Un ejemplo reciente e interesante es el campo de los llamados neuroderechos; es decir, entender la actividad cerebral como algo que debe ser protegido ante posibles manipulaciones o influencias externas, por medio de técnicas o medios, que usen la neurotecnología para dichos intereses. Así, toda persona debe poder ser consciente de que está (y lo estará mucho más en el futuro) expuesta a diferentes influencias que podrían alterar su libre albedrío. Si bien esto ya existe -piénsese en la publicidad y el marketing, o en los algoritmos y la recopilación de bases de datos-, lo novedoso es que ahora existirán tecnologías que podrán alterar con base física los procesos mentales de las personas. Las primeras cuestiones que surgen son ¿podrán ser regulados?, ¿estamos entrando en un terreno de ciencia ficción?
Respecto a lo primero, el 2021, el presidente chileno Sebastián Piñera firmó la modificación de un párrafo de la carta magna referida a este asunto y aprobó lo siguiente: “El desarrollo científico y tecnológico estará al servicio de las personas y se llevará a cabo con respeto a la vida y a la integridad física y psíquica. La ley regulará los requisitos, condiciones y restricciones para su utilización en las personas, debiendo resguardar especialmente la actividad cerebral, así como la información proveniente de ella” (Ley N° 21383). Con esto, Chile se convirtió en el pionero a nivel mundial en abordar jurídicamente este espacio inexplorado. La Unesco publicó un informe relevante, al respecto el 2023, titulado “Neurotecnologías y derechos humanos en América Latina y El Caribe: desafíos y propuestas de política pública”. Otros países como Brasil, México, España y Francia ya han tomado cartas en el asunto. Hay tres grupos de trabajo de derechos humanos de las Naciones Unidas atendiendo sus implicancias.
En cuanto a la segunda inquietud, el 2017 estudioso del proyecto “Brain” se reunieron para reflexionar sobre los horizontes éticos y jurídicos del uso de la neurotecnología. Parte de sus conclusiones considera la actividad mental de las personas como un derecho humano.
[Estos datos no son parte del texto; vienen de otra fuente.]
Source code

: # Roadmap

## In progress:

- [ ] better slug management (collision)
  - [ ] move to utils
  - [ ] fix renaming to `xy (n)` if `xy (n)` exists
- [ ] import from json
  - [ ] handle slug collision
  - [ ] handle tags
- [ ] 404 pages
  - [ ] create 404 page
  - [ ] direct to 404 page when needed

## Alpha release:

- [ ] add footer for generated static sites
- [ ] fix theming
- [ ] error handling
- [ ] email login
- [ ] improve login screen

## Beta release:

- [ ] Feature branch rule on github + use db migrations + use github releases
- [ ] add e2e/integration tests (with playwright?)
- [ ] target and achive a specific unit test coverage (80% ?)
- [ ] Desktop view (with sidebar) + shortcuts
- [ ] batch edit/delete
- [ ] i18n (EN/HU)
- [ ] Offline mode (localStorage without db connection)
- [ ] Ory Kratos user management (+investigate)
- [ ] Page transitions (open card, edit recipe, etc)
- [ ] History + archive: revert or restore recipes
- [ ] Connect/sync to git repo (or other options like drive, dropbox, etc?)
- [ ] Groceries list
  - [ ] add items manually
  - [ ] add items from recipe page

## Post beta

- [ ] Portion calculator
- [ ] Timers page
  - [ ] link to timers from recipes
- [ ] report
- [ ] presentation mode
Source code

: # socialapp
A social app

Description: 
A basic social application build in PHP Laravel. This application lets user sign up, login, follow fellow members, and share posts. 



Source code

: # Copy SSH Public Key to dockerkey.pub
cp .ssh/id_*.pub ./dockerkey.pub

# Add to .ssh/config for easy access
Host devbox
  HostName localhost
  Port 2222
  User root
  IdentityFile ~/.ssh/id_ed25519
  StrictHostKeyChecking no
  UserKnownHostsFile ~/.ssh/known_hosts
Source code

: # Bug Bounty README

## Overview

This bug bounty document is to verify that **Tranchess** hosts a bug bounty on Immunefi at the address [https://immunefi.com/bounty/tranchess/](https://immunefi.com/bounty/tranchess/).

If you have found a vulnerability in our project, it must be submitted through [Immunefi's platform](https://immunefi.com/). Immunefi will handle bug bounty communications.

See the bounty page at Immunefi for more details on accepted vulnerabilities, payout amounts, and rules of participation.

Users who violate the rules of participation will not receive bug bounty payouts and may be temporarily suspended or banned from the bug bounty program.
Es más, se propone -en palabras del profesor Yuste- cinco aspectos a considerar. Primero, proteger la privacidad mental, es decir que el contenido de la mente no sea descifrado sin nuestro consentimiento. Segundo, resguardar el libre albedrío, esto es, tomar decisiones sin interferencia externa por tecnología aplicada a estos fines. Tercero, respetar la configuración de nuestra identidad personal, para que la integridad síquica del individuo no sea violentada. Cuarto, proteger a las personas contra los sesgos de los algoritmos que se utilizan en los campos de las tecnologías de la información. Y, el quinto, promover el acceso equitativo a tecnologías de aumento de la capacidad cerebral y evitar que solo algunos puedan acceder a ellas.
Al parecer, la intimidad de la persona, sus decisiones, sus anhelos y diversas formas de ver y entender el mundo podrían estar sujetas a influencias tecnológicas concretas y pensadas para ello. Se abre un nuevo capítulo para recordar lo importante que son las humanidades para la formación de las personas.